George agreed that culture is vital to implement Agile. But what is culture? It’s the freedom to experiment, with open feedback from senior managers, technical staff and customers.
Start with Agile incubator teams, consisting of thought leaders (we call them Agile champions), and high performance people who can hit a high velocity and are good at planning, estimation and automation.
George also recommended choosing a good project to start with. At around six teams, experiment with some scrum scaling to overcome the inevitable scale issues.
The team will need to start looking further ahead, synchronising the backlog across the teams, and thinking creatively about blockers – perhaps do some prototyping when waiting for issues to be cleared.
George recommended agreeing a common definition of ready and a common definition of done.

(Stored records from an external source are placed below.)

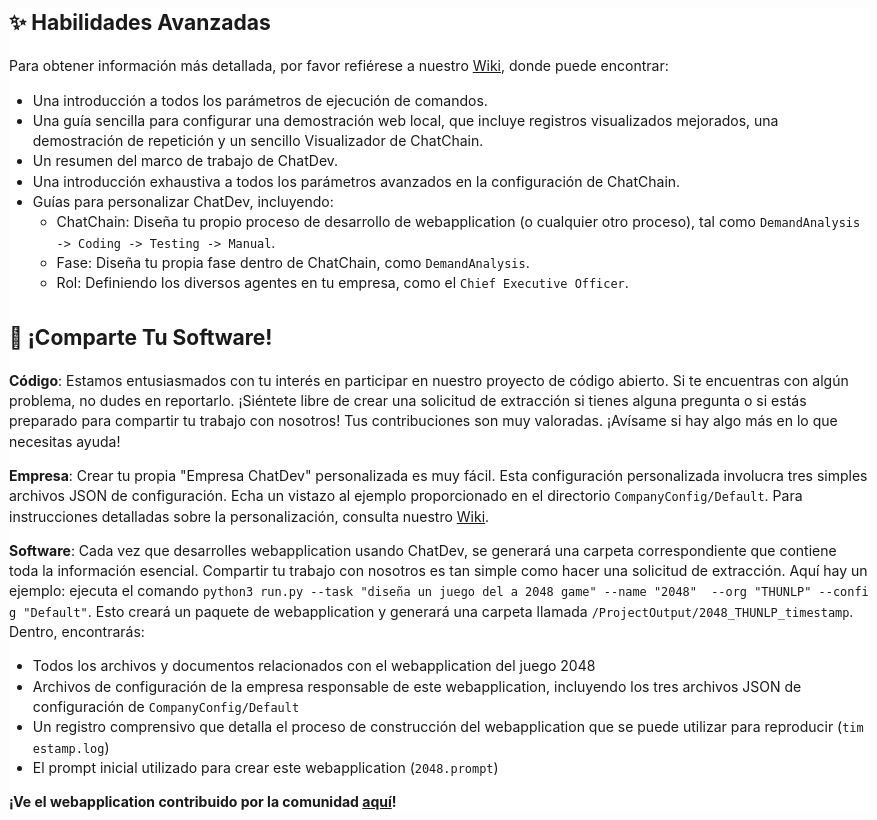 
## ✨️ Habilidades Avanzadas

Para obtener información más detallada, por favor refiérese a nuestro [Wiki](../wiki.md), donde puede encontrar:

- Una introducción a todos los parámetros de ejecución de comandos.
- Una guía sencilla para configurar una demostración web local, que incluye registros visualizados mejorados, una demostración de repetición y un
  sencillo Visualizador de ChatChain.
- Un resumen del marco de trabajo de ChatDev.
- Una introducción exhaustiva a todos los parámetros avanzados en la configuración de ChatChain.
- Guías para personalizar ChatDev, incluyendo:
    - ChatChain: Diseña tu propio proceso de desarrollo de webapplication (o cualquier otro proceso), tal
      como ``DemandAnalysis -> Coding -> Testing -> Manual``.
    - Fase: Diseña tu propia fase dentro de ChatChain, como ``DemandAnalysis``.
    - Rol: Definiendo los diversos agentes en tu empresa, como el ``Chief Executive Officer``.

## 🤗 ¡Comparte Tu Software!

**Código**: Estamos entusiasmados con tu interés en participar en nuestro proyecto de código abierto. Si te encuentras con algún
problema, no dudes en reportarlo. ¡Siéntete libre de crear una solicitud de extracción si tienes alguna pregunta o si estás
preparado para compartir tu trabajo con nosotros! Tus contribuciones son muy valoradas. ¡Avísame si hay algo más en lo que
necesitas ayuda!

**Empresa**: Crear tu propia "Empresa ChatDev" personalizada es muy fácil. Esta configuración personalizada involucra tres simples
archivos JSON de configuración. Echa un vistazo al ejemplo proporcionado en el directorio ``CompanyConfig/Default``. Para instrucciones
detalladas sobre la personalización, consulta nuestro [Wiki](../wiki.md).

**Software**: Cada vez que desarrolles webapplication usando ChatDev, se generará una carpeta correspondiente que contiene toda la
información esencial. Compartir tu trabajo con nosotros es tan simple como hacer una solicitud de extracción. Aquí hay un ejemplo: ejecuta el
comando ``python3 run.py --task "diseña un juego del a 2048 game" --name "2048"  --org "THUNLP" --config "Default"``. Esto creará
un paquete de webapplication y generará una carpeta llamada ``/ProjectOutput/2048_THUNLP_timestamp``. Dentro, encontrarás:

- Todos los archivos y documentos relacionados con el webapplication del juego 2048
- Archivos de configuración de la empresa responsable de este webapplication, incluyendo los tres archivos JSON de configuración
  de ``CompanyConfig/Default``
- Un registro comprensivo que detalla el proceso de construcción del webapplication que se puede utilizar para reproducir (``timestamp.log``)
- El prompt inicial utilizado para crear este webapplication (``2048.prompt``)

**¡Ve el webapplication contribuido por la comunidad [aquí](../Contribution.md)!**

He showed an Agile organisation slide (see the photo) with a Business SoS team who can help differentiate between really important priorities such as regulatory or compliance system features and “it would be great to…” enhancements.

Summary: Agile London at Code Club
This was the fourth Agile London event I’ve been to and if you’re either working on development projects or (especially) business change and want to learn more about Agile, it’s worth coming to a couple of events.
I spoke to a few people afterwards who work on traditional waterfall projects and their faces said it all. They can see the value of Agile methodologies but don’t know how to deploy it across their organisation. They need to bring more colleagues along to the next event.
UPDATE: Amendments to this post
Thanks to Matt for pointing out the event was at CodeNode. For clarity, Code Club is the charity which presented, and CodeNode was the location of the event. My apologies for the error.